As for the second ?con? identified by the SSO, the agency explains that
RCI's proposal showed the steps it would take to meet the requirements but
lacked details about how its plan would be specifically implemented, a
failure that was exacerbated by the lack of a specific timeline.  As a
result, RCI's proposal did not demonstrate how it would apply sufficient
resources to process the required number of applicants in a timeframe that
would permit subsequent actions, such as assessing candidates, and hiring,
training, and deploying huge numbers of personnel, to take place while still
ensuring that the TSA's overall requirements would be met.  In this regard,
section L.C.(2) of the RFP required offerors to provide a detailed plan for
managing and accomplishing each module to include ensuring the timely
delivery of services.  RCI's referral to various parts of its proposal has
not persuaded us that this information encompasses the detail of concern to
the agency and gives us no basis to find its conclusions unreasonable.

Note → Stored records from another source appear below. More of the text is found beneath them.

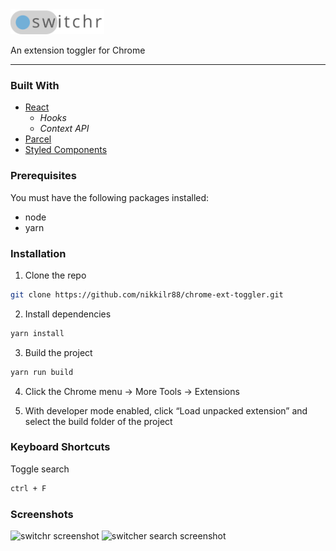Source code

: <img src="/src/images/logo-light.png" alt="switchr logo" width="150px">

An extension toggler for Chrome

---

### Built With

- [React](https://reactjs.org/)
  - _Hooks_
  - _Context API_
- [Parcel](https://parceljs.org)
- [Styled Components](https://www.styled-components.com/)

### Prerequisites

You must have the following packages installed:

- node
- yarn

### Installation

1. Clone the repo

```sh
git clone https://github.com/nikkilr88/chrome-ext-toggler.git
```

2. Install dependencies

```sh
yarn install
```

3. Build the project

```sh
yarn run build
```

4. Click the Chrome menu -> More Tools -> Extensions

5. With developer mode enabled, click “Load unpacked extension” and select the build folder of the project

### Keyboard Shortcuts

Toggle search

```sh
ctrl + F
```

### Screenshots

<img src="https://i.ibb.co/02JxCXr/Screenshot-4.png" alt="switchr screenshot">

<img src="https://i.ibb.co/dD66H43/Screenshot-5.png" alt="switcher search screenshot" />

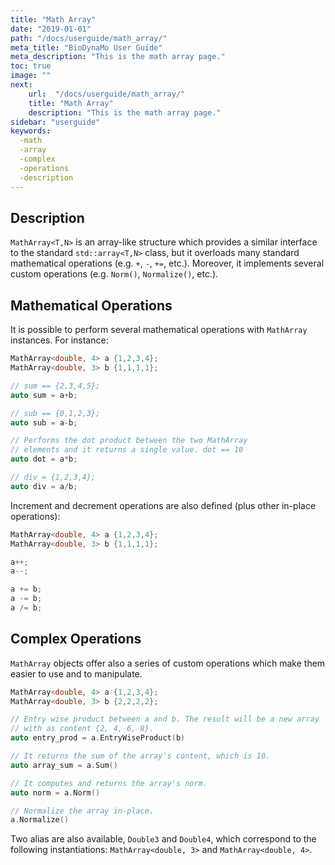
 ```yaml
---
title: "Math Array"
date: "2019-01-01"
path: "/docs/userguide/math_array/"
meta_title: "BioDynaMo User Guide"
meta_description: "This is the math array page."
toc: true
image: ""
next:
    url:  "/docs/userguide/math_array/"
    title: "Math Array"
    description: "This is the math array page."
sidebar: "userguide"
keywords:
  -math
  -array
  -complex
  -operations
  -description
---
```


## Description

`MathArray<T,N>` is an array-like structure which provides a similar interface to the
standard `std::array<T,N>` class, but it overloads many standard mathematical
operations (e.g. `+`, `-`, `+=`, etc.). Moreover, it implements several custom
operations (e.g. `Norm()`, `Normalize()`, etc.).

## Mathematical Operations

It is possible to perform several mathematical operations with `MathArray` instances. For instance:

```cpp
MathArray<double, 4> a {1,2,3,4};
MathArray<double, 3> b {1,1,1,1};

// sum == {2,3,4,5};
auto sum = a+b;

// sub == {0,1,2,3};
auto sub = a-b;

// Performs the dot product between the two MathArray
// elements and it returns a single value. dot == 10
auto dot = a*b;

// div = {1,2,3,4};
auto div = a/b;
```
Increment and decrement operations are also defined (plus other in-place operations):

```cpp
MathArray<double, 4> a {1,2,3,4};
MathArray<double, 3> b {1,1,1,1};

a++;
a--;

a += b;
a -= b;
a /= b;
```

## Complex Operations

`MathArray` objects offer also a series of custom operations which make them
easier to use and to manipulate.

```cpp
MathArray<double, 4> a {1,2,3,4};
MathArray<double, 3> b {2,2,2,2};

// Entry wise product between a and b. The result will be a new array
// with as content {2, 4, 6, 8}.
auto entry_prod = a.EntryWiseProduct(b)

// It returns the sum of the array's content, which is 10.
auto array_sum = a.Sum()

// It computes and returns the array's norm.  
auto norm = a.Norm()

// Normalize the array in-place.
a.Normalize()

```

Two alias are also available, `Double3` and `Double4`, which correspond to the
following instantiations: `MathArray<double, 3>` and `MathArray<double, 4>`.
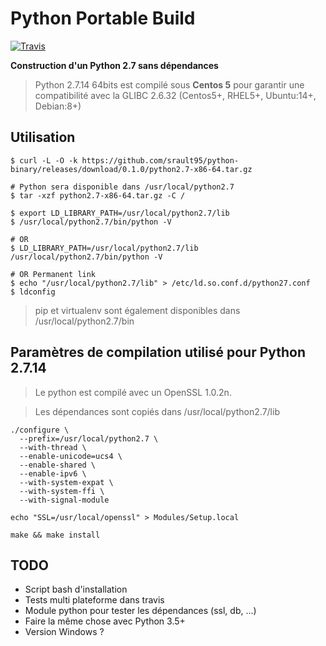 # Python Portable Build

[![Travis](https://img.shields.io/travis/srault95/python-binary.svg)](https://github.com/srault95/python-binary)

**Construction d'un Python 2.7 sans dépendances**

> Python 2.7.14 64bits est compilé sous **Centos 5** pour garantir une compatibilité avec la GLIBC 2.6.32 (Centos5+, RHEL5+, Ubuntu:14+, Debian:8+)

## Utilisation

```
$ curl -L -O -k https://github.com/srault95/python-binary/releases/download/0.1.0/python2.7-x86-64.tar.gz 

# Python sera disponible dans /usr/local/python2.7
$ tar -xzf python2.7-x86-64.tar.gz -C /

$ export LD_LIBRARY_PATH=/usr/local/python2.7/lib
$ /usr/local/python2.7/bin/python -V

# OR
$ LD_LIBRARY_PATH=/usr/local/python2.7/lib /usr/local/python2.7/bin/python -V

# OR Permanent link
$ echo "/usr/local/python2.7/lib" > /etc/ld.so.conf.d/python27.conf
$ ldconfig
```

> pip et virtualenv sont également disponibles dans /usr/local/python2.7/bin

## Paramètres de compilation utilisé pour Python 2.7.14

> Le python est compilé avec un OpenSSL 1.0.2n.

> Les dépendances sont copiés dans /usr/local/python2.7/lib

```
./configure \
  --prefix=/usr/local/python2.7 \
  --with-thread \
  --enable-unicode=ucs4 \
  --enable-shared \
  --enable-ipv6 \
  --with-system-expat \
  --with-system-ffi \
  --with-signal-module

echo "SSL=/usr/local/openssl" > Modules/Setup.local

make && make install
```

## TODO

- Script bash d'installation
- Tests multi plateforme dans travis
- Module python pour tester les dépendances (ssl, db, ...)
- Faire la même chose avec Python 3.5+
- Version Windows ?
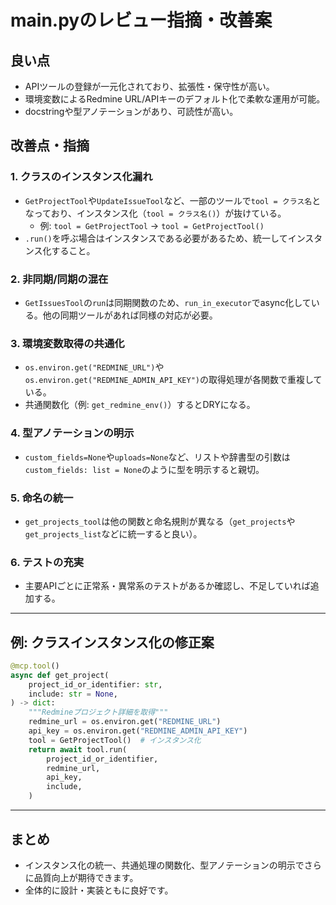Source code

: # main.pyのレビュー指摘・改善案

## 良い点
- APIツールの登録が一元化されており、拡張性・保守性が高い。
- 環境変数によるRedmine URL/APIキーのデフォルト化で柔軟な運用が可能。
- docstringや型アノテーションがあり、可読性が高い。

## 改善点・指摘

### 1. クラスのインスタンス化漏れ
- `GetProjectTool`や`UpdateIssueTool`など、一部のツールで`tool = クラス名`となっており、インスタンス化（`tool = クラス名()`）が抜けている。
  - 例: `tool = GetProjectTool` → `tool = GetProjectTool()`
- `.run()`を呼ぶ場合はインスタンスである必要があるため、統一してインスタンス化すること。

### 2. 非同期/同期の混在
- `GetIssuesTool`の`run`は同期関数のため、`run_in_executor`でasync化している。他の同期ツールがあれば同様の対応が必要。

### 3. 環境変数取得の共通化
- `os.environ.get("REDMINE_URL")`や`os.environ.get("REDMINE_ADMIN_API_KEY")`の取得処理が各関数で重複している。
- 共通関数化（例: `get_redmine_env()`）するとDRYになる。

### 4. 型アノテーションの明示
- `custom_fields=None`や`uploads=None`など、リストや辞書型の引数は`custom_fields: list = None`のように型を明示すると親切。

### 5. 命名の統一
- `get_projects_tool`は他の関数と命名規則が異なる（`get_projects`や`get_projects_list`などに統一すると良い）。

### 6. テストの充実
- 主要APIごとに正常系・異常系のテストがあるか確認し、不足していれば追加する。

---

## 例: クラスインスタンス化の修正案
```python
@mcp.tool()
async def get_project(
    project_id_or_identifier: str,
    include: str = None,
) -> dict:
    """Redmineプロジェクト詳細を取得"""
    redmine_url = os.environ.get("REDMINE_URL")
    api_key = os.environ.get("REDMINE_ADMIN_API_KEY")
    tool = GetProjectTool()  # インスタンス化
    return await tool.run(
        project_id_or_identifier,
        redmine_url,
        api_key,
        include,
    )
```

---

## まとめ
- インスタンス化の統一、共通処理の関数化、型アノテーションの明示でさらに品質向上が期待できます。
- 全体的に設計・実装ともに良好です。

RCI next argues that the SSO unreasonably selected the higher-priced NCS
proposal over its lower-priced proposal under Module 3, ?Candidate
Selection.?

The SSO's tradeoff analysis shows that he found seven ?pros? and no ?cons?
in NCS's technical proposal, and eight ?pros? and one ?con? in RCI's
technical proposal--its proposal of only [DELETED] candidate assessment
sites.  The agency evaluated NCS's proposed price as $36,919,512, using
456,005 hours, and RCI's proposed price as $[DELETED] using [DELETED]
hours.

In response to the protests, the SSO provided a declaration in which he
elaborated on his source selection decision.[6]  The SSO explained that
while NCS's proposal was evaluated as having no technical weaknesses, RCI's
proposal was evaluated as having one weakness he considered very
significant:  it was not clear to him that RCI's proposal of only [DELETED]
candidate assessment sites would be adequate to get the job done in the
required timeframe.  The SSO also stated he had a significant concern
regarding RCI's price proposal using only [DELETED] hours to do the work, as
compared with the 456,005 hours proposed by NCS.  The SSO explained that
Module 3 included the interviewing process, which called for the development
of interviewing protocols, training interviewers, conducting and scoring the
interviews, making and gaining approval of salary recommendations, extending
offers of employment, negotiating offers of employment, processing the entry
onto duty, and entering all relevant information relative to the above
processes into the appropriate databases.  The SSO's conservative estimate
was that, to hire 30,000 to 50,000 people, it would be necessary to conduct
approximately 60,000 to 100,000 interviews.  The SSO believed that [DELETED]
hours was a severe underestimate of the hours that would ultimately be
required to simply perform the interviews, let alone to perform the rest of
the required work.  Considering both of his concerns with RCI's proposal,
the SSO determined that NCS's significant strengths and lack of weaknesses
merited its additional cost.

RCI's argument that the SSO failed to consider whether NCS's proposal to
perform the requirements using 456,005 hours was excessive compared with its
own proposal to perform the requirements using [DELETED] hours is undermined
by its concession that it actually intended to propose a price of $[DELETED]
for Module 3 using [DELETED] hours.[7]  In our view, this confirms the SSO's
concern that RCI's proposed hours and resulting price were unrealistic to
perform the required tasks.  Moreover, in light of the large number of
expected candidates and their geographic dispersion, RCI has given us no
basis to discount the SSO's concern regarding the sufficiency of RCI's
proposal of only [DELETED] candidate assessment sites.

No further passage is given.